## [Excerpts from a dataset]
▬▬▬▬▬▬

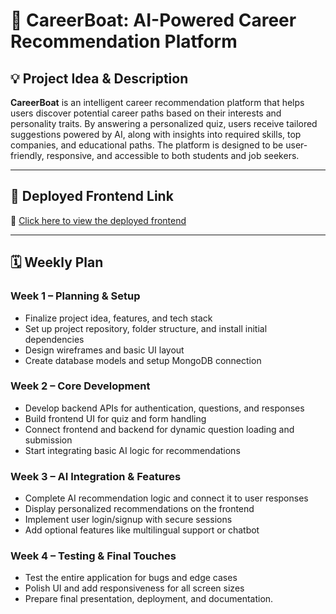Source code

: # 📘 CareerBoat: AI-Powered Career Recommendation Platform

## 💡 Project Idea & Description

**CareerBoat** is an intelligent career recommendation platform that helps users discover potential career paths based on their interests and personality traits. By answering a personalized quiz, users receive tailored suggestions powered by AI, along with insights into required skills, top companies, and educational paths. The platform is designed to be user-friendly, responsive, and accessible to both students and job seekers.

---

## 🚀 Deployed Frontend Link

🔗 [Click here to view the deployed frontend](https://careerboat.netlify.app/)

---

## 🗓️ Weekly Plan

### **Week 1 – Planning & Setup**
- Finalize project idea, features, and tech stack
- Set up project repository, folder structure, and install initial dependencies
- Design wireframes and basic UI layout
- Create database models and setup MongoDB connection

### **Week 2 – Core Development**
- Develop backend APIs for authentication, questions, and responses
- Build frontend UI for quiz and form handling
- Connect frontend and backend for dynamic question loading and submission
- Start integrating basic AI logic for recommendations

### **Week 3 – AI Integration & Features**
- Complete AI recommendation logic and connect it to user responses
- Display personalized recommendations on the frontend
- Implement user login/signup with secure sessions
- Add optional features like multilingual support or chatbot

### **Week 4 – Testing & Final Touches**
- Test the entire application for bugs and edge cases
- Polish UI and add responsiveness for all screen sizes
- Prepare final presentation, deployment, and documentation.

▬▬▬▬▬▬

An exact copy of the entries from the line containing "### **Week 3 – AI Integration & Features**" through the last line is the expected answer.

### **Week 3 – AI Integration & Features**
- Complete AI recommendation logic and connect it to user responses
- Display personalized recommendations on the frontend
- Implement user login/signup with secure sessions
- Add optional features like multilingual support or chatbot

### **Week 4 – Testing & Final Touches**
- Test the entire application for bugs and edge cases
- Polish UI and add responsiveness for all screen sizes
- Prepare final presentation, deployment, and documentation.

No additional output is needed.